実行できない政策は、有効性もありません。

この間のデフレ・スパイラル状況でも利益を計上している輸出優良企業が賃上げを行うべきだという政策提言が、“実行されにくい”(理解されにくい)政策であることは自覚していますが、“実行できない”政策だとは考えていません。

経済論理を研究している経済学者がきちんとしたマクロ論理(国民経済的循環構造)をわかりやすく説き明かせば、よりスムースな経営が可能になる経済状況が生まれることや賃上げに投じたお金も自分のところに戻ってくるという理解が得られます。

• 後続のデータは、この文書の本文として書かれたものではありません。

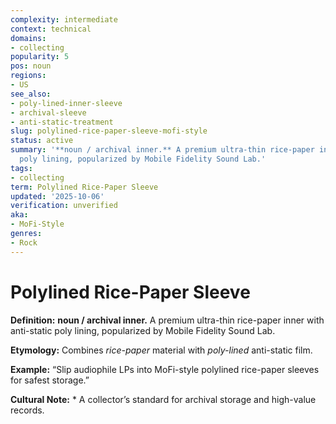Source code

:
 ```yaml
---
complexity: intermediate
context: technical
domains:
- collecting
popularity: 5
pos: noun
regions:
- US
see_also:
- poly-lined-inner-sleeve
- archival-sleeve
- anti-static-treatment
slug: polylined-rice-paper-sleeve-mofi-style
status: active
summary: '**noun / archival inner.** A premium ultra-thin rice-paper inner with anti-static
  poly lining, popularized by Mobile Fidelity Sound Lab.'
tags:
- collecting
term: Polylined Rice-Paper Sleeve
updated: '2025-10-06'
verification: unverified
aka:
- MoFi-Style
genres:
- Rock
---
```


# Polylined Rice-Paper Sleeve

**Definition:** **noun / archival inner.** A premium ultra-thin rice-paper inner with anti-static poly lining, popularized by Mobile Fidelity Sound Lab.

**Etymology:** Combines *rice-paper* material with *poly-lined* anti-static film.

**Example:** “Slip audiophile LPs into MoFi-style polylined rice-paper sleeves for safest storage.”

**Cultural Note:** * A collector’s standard for archival storage and high-value records.

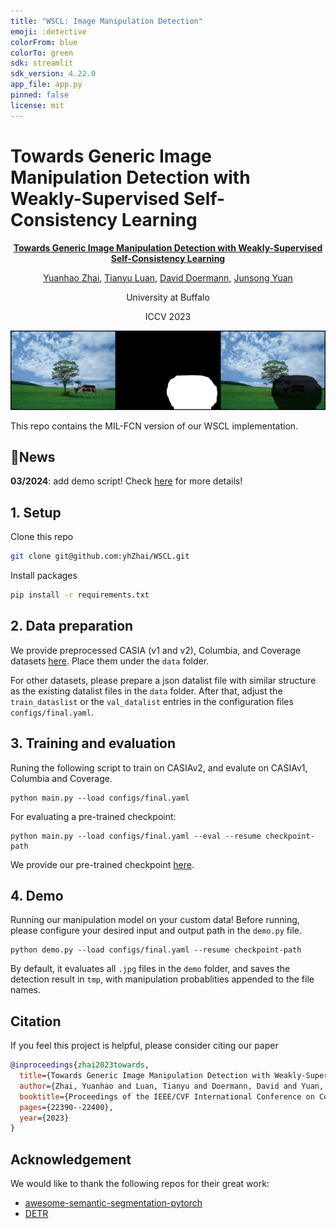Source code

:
 ```yaml
---
title: "WSCL: Image Manipulation Detection"
emoji: :detective
colorFrom: blue
colorTo: green
sdk: streamlit
sdk_version: 4.22.0
app_file: app.py
pinned: false
license: mit
---
```


# Towards Generic Image Manipulation Detection with Weakly-Supervised Self-Consistency Learning


<p align="center">
  <a href="https://arxiv.org/abs/2309.01246"><b>Towards Generic Image Manipulation Detection with Weakly-Supervised Self-Consistency Learning</b></a>
</p>

<p align="center">
  <a href="https://www.yhzhai.com">Yuanhao Zhai</a>, 
  <a href="https://tyluann.github.io">Tianyu Luan</a>, 
  <a href="https://cse.buffalo.edu/~doermann/">David Doermann</a>, 
  <a href="https://cse.buffalo.edu/~jsyuan/">Junsong Yuan</a>
</p>

<p align="center">
  University at Buffalo
</p>

<p align="center">
  ICCV 2023
</p>

![tp](./assets/tp.jpg)

This repo contains the MIL-FCN version of our WSCL implementation.

## 🚨News

**03/2024**: add demo script! Check [here](https://github.com/yhZhai/WSCL?tab=readme-ov-file#4-demo) for more details!

## 1. Setup
Clone this repo

```bash
git clone git@github.com:yhZhai/WSCL.git
```

Install packages
```bash
pip install -r requirements.txt
```

## 2. Data preparation

We provide preprocessed CASIA (v1 and v2), Columbia, and Coverage datasets [here](https://buffalo.box.com/s/2t3eqvwp7ua2ircpdx12sfq04sne4x50).
Place them under the `data` folder.

For other datasets, please prepare a json datalist file with similar structure as the existing datalist files in the `data` folder. After that, adjust the `train_dataslist` or the `val_datalist` entries in the configuration files `configs/final.yaml`.


## 3. Training and evaluation

Runing the following script to train on CASIAv2, and evalute on CASIAv1, Columbia and Coverage.

```shell
python main.py --load configs/final.yaml
```

For evaluating a pre-trained checkpoint:
```shell
python main.py --load configs/final.yaml --eval --resume checkpoint-path
```

We provide our pre-trained checkpoint [here](https://buffalo.box.com/s/2t3eqvwp7ua2ircpdx12sfq04sne4x50).


## 4. Demo

Running our manipulation model on your custom data!
Before running, please configure your desired input and output path in the `demo.py` file.

```shell
python demo.py --load configs/final.yaml --resume checkpoint-path
```

By default, it evaluates all  `.jpg` files in the `demo` folder, and saves the
detection result in `tmp`, with manipulation probablities appended to the file names.



## Citation
If you feel this project is helpful, please consider citing our paper
```bibtex
@inproceedings{zhai2023towards,
  title={Towards Generic Image Manipulation Detection with Weakly-Supervised Self-Consistency Learning},
  author={Zhai, Yuanhao and Luan, Tianyu and Doermann, David and Yuan, Junsong},
  booktitle={Proceedings of the IEEE/CVF International Conference on Computer Vision},
  pages={22390--22400},
  year={2023}
}
```


## Acknowledgement
We would like to thank the following repos for their great work:
- [awesome-semantic-segmentation-pytorch](https://github.com/Tramac/awesome-semantic-segmentation-pytorch)
- [DETR](https://github.com/facebookresearch/detr)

そして、このようなマクロ経済論理を理解しやすくするために、恒久的「低中所得者減税」を先行することも必要だと思っています。(これが「デフレ不況」を解消できないとしても緩和すれば、マクロ論理の理解に資するはずです)

匿名希望氏から“毛針政策”だという批判も頂戴しましたが、賃上げに要した経費のある割合を所得税対象金額から二重控除する政策を採ることも、論理がなかなか理解できない経営者には効果があるのではと思っています。(“毛針政策”は時限的なものになります)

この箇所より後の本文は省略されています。